On a South Dakota farm, soybean grower Kevin Deinert lifts the hatch on a silver grain bin to show a full load from this year’s harvest. Before the trade dispute with China, U.S. growers routinely sold large volumes there — roughly 25 million metric tons a year since 2019. After tariffs were imposed, however, Chinese buyers shifted purchases to Brazil and other suppliers, shrinking a key market for U.S. beans.
That lost market, combined with rising input costs for fertilizer and other supplies — pushed up by inflation and tariffs on suppliers such as Canada — has put many producers in the red. Deinert calls the $12 billion package “meaningful,” but says it will not erase all the damage: he doubts the payments will allay every farmer’s worry.
Typically conservative groups that welcomed the aid still warned it won’t fully restore farm finances. The American Farm Bureau Federation and state leaders like Missouri Farm Bureau President Garrett Hawkins described the bridge payments as an important first step, while urging the federal government to pursue trade strategies that reopen markets, grow domestic demand and strengthen long-term farm viability.
State chapters of the National Farmers Union have been more critical, saying the administration’s trade actions inflicted lasting harm. Doug Sombke, president of the South Dakota Farmers Union, argued the aid is a stopgap that doesn’t compensate for the broader harm trade moves caused.
Agricultural lobbyists point out producers lost long-standing relationships and now pay multiple times more for some inputs, while still dealing with pandemic-era supply chain disruptions. Deinert, who also leads the South Dakota Soybean Growers Association, sums up a common view: many farmers want restored trade, not just government checks.
The administration did sign a new trade deal with China in November that pledged 12 million metric tons of U.S. soybeans by the end of February and 25 million metric tons over the next three years — amounts that, if delivered, would roughly return volumes to pre-trade-war levels. Deinert says some grain is moving back to Asia, but much remains unsold and growers are largely reacting to headlines rather than firm contracts.
The White House says payments from the $12 billion package should begin reaching farmers’ accounts in late February. Producers must apply by Dec. 19 and will learn exact payment amounts in January. Officials also highlighted provisions in the so-called “Big Beautiful Budget Act” that would increase price supports for commodity crops like soybeans and corn starting late next year.
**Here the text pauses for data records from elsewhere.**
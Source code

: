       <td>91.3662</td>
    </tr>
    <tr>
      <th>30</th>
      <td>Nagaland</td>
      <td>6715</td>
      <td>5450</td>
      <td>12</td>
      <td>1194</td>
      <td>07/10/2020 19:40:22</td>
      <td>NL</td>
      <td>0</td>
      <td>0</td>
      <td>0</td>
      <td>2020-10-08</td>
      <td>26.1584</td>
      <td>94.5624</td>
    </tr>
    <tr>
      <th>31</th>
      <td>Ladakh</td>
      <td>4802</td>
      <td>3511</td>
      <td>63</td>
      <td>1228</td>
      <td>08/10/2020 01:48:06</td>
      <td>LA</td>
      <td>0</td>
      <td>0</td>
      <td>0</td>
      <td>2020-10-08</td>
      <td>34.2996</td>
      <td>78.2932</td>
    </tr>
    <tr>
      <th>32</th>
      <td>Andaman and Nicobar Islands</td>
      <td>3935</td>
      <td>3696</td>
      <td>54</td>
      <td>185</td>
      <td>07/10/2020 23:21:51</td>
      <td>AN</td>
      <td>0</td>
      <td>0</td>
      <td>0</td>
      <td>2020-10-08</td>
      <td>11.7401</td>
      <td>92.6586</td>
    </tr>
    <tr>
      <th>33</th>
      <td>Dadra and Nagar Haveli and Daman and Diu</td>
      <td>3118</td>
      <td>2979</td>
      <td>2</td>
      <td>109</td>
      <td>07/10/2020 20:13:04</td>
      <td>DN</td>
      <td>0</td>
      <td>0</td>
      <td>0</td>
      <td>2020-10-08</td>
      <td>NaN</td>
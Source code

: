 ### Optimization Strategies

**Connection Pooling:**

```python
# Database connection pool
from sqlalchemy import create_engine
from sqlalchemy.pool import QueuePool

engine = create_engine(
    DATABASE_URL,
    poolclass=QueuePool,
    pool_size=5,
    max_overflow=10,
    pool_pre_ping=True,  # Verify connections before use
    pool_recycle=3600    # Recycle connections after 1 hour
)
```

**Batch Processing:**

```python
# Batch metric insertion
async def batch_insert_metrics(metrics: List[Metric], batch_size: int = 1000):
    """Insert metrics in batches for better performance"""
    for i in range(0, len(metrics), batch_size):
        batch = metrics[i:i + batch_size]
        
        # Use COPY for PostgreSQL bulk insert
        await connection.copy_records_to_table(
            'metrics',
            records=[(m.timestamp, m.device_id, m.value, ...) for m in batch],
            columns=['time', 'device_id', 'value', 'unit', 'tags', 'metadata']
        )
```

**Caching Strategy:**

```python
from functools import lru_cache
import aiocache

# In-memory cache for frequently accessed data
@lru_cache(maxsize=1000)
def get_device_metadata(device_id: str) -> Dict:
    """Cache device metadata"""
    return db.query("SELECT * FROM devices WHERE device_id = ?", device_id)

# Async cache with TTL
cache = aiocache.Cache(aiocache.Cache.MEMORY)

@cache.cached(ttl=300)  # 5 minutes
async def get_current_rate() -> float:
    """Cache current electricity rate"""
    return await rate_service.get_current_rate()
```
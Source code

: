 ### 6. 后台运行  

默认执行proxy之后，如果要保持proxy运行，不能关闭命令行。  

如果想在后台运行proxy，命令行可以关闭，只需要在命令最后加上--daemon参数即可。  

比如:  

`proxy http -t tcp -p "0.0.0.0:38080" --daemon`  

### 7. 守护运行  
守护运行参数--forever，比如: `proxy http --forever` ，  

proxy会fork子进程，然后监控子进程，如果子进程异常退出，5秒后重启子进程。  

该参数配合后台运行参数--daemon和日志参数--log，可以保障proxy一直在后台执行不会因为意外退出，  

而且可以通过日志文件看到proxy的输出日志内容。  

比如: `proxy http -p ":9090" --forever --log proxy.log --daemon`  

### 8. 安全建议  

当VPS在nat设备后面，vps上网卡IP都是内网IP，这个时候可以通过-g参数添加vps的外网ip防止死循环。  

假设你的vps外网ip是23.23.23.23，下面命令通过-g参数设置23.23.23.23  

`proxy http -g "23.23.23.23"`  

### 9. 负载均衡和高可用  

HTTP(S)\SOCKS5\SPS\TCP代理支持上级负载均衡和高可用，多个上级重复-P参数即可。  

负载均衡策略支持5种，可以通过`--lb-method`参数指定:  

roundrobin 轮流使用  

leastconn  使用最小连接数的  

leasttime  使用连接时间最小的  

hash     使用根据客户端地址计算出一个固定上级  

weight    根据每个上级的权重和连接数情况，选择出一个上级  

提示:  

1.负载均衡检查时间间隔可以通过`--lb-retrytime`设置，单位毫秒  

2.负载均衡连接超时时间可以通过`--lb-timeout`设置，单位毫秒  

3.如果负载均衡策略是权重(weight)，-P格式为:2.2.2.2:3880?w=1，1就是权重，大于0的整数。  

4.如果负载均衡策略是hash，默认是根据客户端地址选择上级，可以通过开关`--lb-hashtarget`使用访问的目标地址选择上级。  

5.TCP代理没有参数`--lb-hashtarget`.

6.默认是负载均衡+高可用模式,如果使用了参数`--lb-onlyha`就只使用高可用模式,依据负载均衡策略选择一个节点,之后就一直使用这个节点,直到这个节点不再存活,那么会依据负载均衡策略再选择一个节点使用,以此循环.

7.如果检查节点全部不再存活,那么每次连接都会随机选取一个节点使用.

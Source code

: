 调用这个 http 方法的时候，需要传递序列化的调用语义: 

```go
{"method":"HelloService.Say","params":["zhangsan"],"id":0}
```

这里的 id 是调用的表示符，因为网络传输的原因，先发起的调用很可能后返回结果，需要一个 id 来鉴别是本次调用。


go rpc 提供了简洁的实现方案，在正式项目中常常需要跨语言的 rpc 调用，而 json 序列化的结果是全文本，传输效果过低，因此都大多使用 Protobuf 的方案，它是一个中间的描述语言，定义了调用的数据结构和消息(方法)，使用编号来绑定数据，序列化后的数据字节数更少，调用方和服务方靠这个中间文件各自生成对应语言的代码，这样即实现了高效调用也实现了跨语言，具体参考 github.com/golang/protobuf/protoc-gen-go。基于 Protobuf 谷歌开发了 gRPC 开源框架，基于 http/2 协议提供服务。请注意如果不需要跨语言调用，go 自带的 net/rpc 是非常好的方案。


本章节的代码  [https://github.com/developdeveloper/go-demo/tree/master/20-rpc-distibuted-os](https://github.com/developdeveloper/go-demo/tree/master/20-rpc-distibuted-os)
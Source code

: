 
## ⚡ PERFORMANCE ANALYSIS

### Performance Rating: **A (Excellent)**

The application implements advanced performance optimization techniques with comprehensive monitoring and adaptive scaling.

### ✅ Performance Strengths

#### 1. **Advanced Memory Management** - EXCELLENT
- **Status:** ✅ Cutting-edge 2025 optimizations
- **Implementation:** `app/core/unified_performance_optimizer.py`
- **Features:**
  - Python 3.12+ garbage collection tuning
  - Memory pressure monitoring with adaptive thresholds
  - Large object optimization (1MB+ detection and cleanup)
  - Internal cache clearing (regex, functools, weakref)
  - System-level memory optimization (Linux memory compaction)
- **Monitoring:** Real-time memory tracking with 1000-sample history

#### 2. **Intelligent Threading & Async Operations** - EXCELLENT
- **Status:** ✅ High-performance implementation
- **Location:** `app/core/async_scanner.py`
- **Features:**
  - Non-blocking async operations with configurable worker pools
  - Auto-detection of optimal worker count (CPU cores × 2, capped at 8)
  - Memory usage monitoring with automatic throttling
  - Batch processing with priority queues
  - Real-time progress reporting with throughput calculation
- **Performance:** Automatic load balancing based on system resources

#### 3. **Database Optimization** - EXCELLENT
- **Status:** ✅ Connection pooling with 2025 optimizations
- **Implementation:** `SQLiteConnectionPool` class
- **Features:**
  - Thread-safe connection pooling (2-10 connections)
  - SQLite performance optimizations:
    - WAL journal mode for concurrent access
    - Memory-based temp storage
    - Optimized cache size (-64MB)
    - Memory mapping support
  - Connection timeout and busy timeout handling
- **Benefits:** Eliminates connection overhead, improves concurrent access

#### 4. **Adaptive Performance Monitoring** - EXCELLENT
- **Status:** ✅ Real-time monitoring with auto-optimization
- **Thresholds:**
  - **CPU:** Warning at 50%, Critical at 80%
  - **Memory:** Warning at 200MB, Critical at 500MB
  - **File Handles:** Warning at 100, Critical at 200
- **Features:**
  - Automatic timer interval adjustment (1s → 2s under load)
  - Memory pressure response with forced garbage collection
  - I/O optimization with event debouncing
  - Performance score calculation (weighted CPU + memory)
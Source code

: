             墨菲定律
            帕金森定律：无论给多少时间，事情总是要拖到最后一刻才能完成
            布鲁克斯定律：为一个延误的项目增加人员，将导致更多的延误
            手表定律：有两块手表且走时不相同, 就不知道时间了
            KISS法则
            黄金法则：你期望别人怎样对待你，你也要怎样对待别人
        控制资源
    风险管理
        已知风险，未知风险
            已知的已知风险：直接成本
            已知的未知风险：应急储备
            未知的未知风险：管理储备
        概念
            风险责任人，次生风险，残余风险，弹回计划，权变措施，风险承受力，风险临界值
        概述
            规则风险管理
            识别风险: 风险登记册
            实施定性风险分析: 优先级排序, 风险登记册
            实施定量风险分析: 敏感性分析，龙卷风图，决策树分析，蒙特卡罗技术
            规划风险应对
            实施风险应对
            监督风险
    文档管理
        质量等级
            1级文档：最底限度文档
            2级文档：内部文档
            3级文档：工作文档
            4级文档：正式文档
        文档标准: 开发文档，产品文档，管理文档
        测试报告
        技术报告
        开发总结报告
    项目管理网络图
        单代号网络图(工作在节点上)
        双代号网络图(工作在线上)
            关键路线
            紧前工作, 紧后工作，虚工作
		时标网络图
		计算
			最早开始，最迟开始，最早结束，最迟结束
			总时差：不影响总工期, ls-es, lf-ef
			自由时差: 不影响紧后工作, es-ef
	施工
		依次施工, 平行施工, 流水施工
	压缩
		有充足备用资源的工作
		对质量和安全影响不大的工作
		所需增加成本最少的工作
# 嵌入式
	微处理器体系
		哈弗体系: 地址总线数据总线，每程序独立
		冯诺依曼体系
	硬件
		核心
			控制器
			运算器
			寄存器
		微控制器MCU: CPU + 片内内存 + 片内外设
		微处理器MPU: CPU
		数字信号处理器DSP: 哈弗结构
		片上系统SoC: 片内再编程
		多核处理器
Timing matters as farmers decide how much to invest or borrow for spring planting; a federal payment guarantee could help secure financing. Still, some remain pessimistic. John Kippley, a farmer and tax preparer near Aberdeen, worries the aid may be too small and too late and says lenders are wary because trade policy remains uncertain.
How farm finances fare in the months ahead could carry political weight heading into next year’s midterm elections in agricultural states like South Dakota, a Republican stronghold and home to Senate Majority Leader John Thune.